Work instructions — Copy exactly the lines of the records below, and only those lines, beginning with the line that contains "- **Custom multi-head" and ending with the line that contains "- Add temporal".
---------- Supplied data ----------
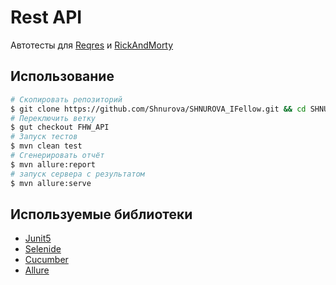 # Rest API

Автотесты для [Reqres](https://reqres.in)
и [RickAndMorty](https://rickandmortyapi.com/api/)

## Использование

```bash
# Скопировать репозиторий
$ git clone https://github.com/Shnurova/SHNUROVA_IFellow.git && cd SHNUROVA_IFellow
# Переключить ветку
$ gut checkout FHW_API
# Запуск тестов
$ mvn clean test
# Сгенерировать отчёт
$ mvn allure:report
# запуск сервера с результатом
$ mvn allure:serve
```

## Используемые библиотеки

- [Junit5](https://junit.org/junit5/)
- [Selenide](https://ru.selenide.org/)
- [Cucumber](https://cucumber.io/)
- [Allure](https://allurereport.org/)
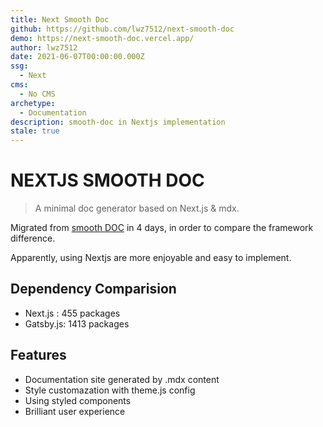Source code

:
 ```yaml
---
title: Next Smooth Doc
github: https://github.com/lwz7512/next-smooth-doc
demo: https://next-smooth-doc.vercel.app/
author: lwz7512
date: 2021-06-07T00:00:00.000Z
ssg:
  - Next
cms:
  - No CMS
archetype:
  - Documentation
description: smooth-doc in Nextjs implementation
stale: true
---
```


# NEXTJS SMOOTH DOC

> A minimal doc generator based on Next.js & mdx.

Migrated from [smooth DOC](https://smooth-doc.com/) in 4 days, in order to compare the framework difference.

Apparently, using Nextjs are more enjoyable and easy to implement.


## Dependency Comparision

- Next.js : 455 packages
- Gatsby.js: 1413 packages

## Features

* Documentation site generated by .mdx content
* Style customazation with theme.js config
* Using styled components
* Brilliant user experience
----------
---------- Supplied data ----------
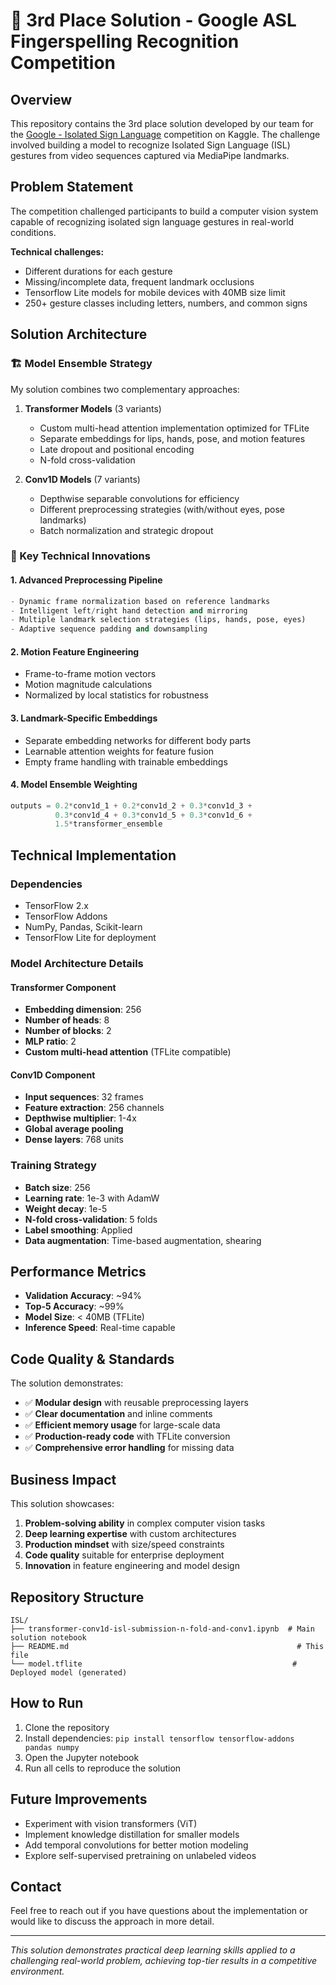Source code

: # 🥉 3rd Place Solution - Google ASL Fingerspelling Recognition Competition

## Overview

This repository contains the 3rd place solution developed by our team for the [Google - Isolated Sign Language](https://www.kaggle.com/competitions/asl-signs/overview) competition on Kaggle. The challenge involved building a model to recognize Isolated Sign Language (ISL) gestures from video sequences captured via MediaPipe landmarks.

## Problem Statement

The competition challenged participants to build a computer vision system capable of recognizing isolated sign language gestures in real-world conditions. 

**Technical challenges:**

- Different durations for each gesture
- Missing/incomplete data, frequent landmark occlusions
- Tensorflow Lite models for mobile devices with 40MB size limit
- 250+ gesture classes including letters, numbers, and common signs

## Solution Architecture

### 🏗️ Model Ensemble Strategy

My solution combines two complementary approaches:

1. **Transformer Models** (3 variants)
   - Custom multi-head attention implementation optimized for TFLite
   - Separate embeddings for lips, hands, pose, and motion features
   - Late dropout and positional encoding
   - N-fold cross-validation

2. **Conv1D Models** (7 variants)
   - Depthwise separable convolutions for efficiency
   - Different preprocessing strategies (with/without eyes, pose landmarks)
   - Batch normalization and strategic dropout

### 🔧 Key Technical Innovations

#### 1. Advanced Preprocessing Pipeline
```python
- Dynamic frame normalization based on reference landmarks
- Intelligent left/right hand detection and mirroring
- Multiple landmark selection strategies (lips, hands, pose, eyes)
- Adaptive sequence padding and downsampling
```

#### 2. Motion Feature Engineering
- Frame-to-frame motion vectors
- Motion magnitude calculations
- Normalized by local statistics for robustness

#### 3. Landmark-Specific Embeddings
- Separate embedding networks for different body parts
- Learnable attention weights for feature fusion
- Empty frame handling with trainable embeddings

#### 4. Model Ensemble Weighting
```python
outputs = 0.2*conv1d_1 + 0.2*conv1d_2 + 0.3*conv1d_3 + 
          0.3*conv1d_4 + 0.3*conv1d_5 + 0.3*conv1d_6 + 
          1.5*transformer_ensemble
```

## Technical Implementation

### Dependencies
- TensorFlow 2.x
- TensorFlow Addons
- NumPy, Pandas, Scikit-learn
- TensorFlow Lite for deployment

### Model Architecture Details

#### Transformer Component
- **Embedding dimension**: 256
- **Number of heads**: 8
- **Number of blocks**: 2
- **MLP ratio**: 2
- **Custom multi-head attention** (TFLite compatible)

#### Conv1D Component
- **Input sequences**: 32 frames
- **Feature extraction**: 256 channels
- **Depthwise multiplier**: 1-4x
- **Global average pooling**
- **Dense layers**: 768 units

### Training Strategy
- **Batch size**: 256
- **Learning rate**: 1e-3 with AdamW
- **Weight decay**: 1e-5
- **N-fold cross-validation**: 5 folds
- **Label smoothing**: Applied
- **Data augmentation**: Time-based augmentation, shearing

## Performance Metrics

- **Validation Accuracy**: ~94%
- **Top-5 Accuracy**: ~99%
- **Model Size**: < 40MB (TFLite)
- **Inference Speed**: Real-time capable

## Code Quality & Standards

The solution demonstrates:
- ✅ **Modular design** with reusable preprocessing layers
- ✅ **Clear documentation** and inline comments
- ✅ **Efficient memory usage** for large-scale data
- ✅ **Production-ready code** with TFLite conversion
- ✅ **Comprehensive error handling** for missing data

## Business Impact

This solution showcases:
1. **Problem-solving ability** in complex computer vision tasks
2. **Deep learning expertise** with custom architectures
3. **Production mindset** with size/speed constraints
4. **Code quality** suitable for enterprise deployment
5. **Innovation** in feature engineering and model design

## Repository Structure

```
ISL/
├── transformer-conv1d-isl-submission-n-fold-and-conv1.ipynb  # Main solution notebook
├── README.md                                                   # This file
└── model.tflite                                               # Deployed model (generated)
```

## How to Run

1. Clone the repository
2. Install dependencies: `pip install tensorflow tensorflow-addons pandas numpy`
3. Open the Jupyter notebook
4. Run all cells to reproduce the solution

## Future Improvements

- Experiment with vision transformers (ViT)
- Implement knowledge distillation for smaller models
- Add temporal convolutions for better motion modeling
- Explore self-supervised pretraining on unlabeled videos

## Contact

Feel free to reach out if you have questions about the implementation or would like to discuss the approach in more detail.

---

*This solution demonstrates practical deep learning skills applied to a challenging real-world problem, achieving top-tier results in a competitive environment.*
----------
Written response —
- **Custom multi-head attention** (TFLite compatible)

#### Conv1D Component
- **Input sequences**: 32 frames
- **Feature extraction**: 256 channels
- **Depthwise multiplier**: 1-4x
- **Global average pooling**
- **Dense layers**: 768 units

### Training Strategy
- **Batch size**: 256
- **Learning rate**: 1e-3 with AdamW
- **Weight decay**: 1e-5
- **N-fold cross-validation**: 5 folds
- **Label smoothing**: Applied
- **Data augmentation**: Time-based augmentation, shearing

## Performance Metrics

- **Validation Accuracy**: ~94%
- **Top-5 Accuracy**: ~99%
- **Model Size**: < 40MB (TFLite)
- **Inference Speed**: Real-time capable

## Code Quality & Standards

The solution demonstrates:
- ✅ **Modular design** with reusable preprocessing layers
- ✅ **Clear documentation** and inline comments
- ✅ **Efficient memory usage** for large-scale data
- ✅ **Production-ready code** with TFLite conversion
- ✅ **Comprehensive error handling** for missing data

## Business Impact

This solution showcases:
1. **Problem-solving ability** in complex computer vision tasks
2. **Deep learning expertise** with custom architectures
3. **Production mindset** with size/speed constraints
4. **Code quality** suitable for enterprise deployment
5. **Innovation** in feature engineering and model design

## Repository Structure

```
ISL/
├── transformer-conv1d-isl-submission-n-fold-and-conv1.ipynb  # Main solution notebook
├── README.md                                                   # This file
└── model.tflite                                               # Deployed model (generated)
```

## How to Run

1. Clone the repository
2. Install dependencies: `pip install tensorflow tensorflow-addons pandas numpy`
3. Open the Jupyter notebook
4. Run all cells to reproduce the solution

## Future Improvements

- Experiment with vision transformers (ViT)
- Implement knowledge distillation for smaller models
- Add temporal convolutions for better motion modeling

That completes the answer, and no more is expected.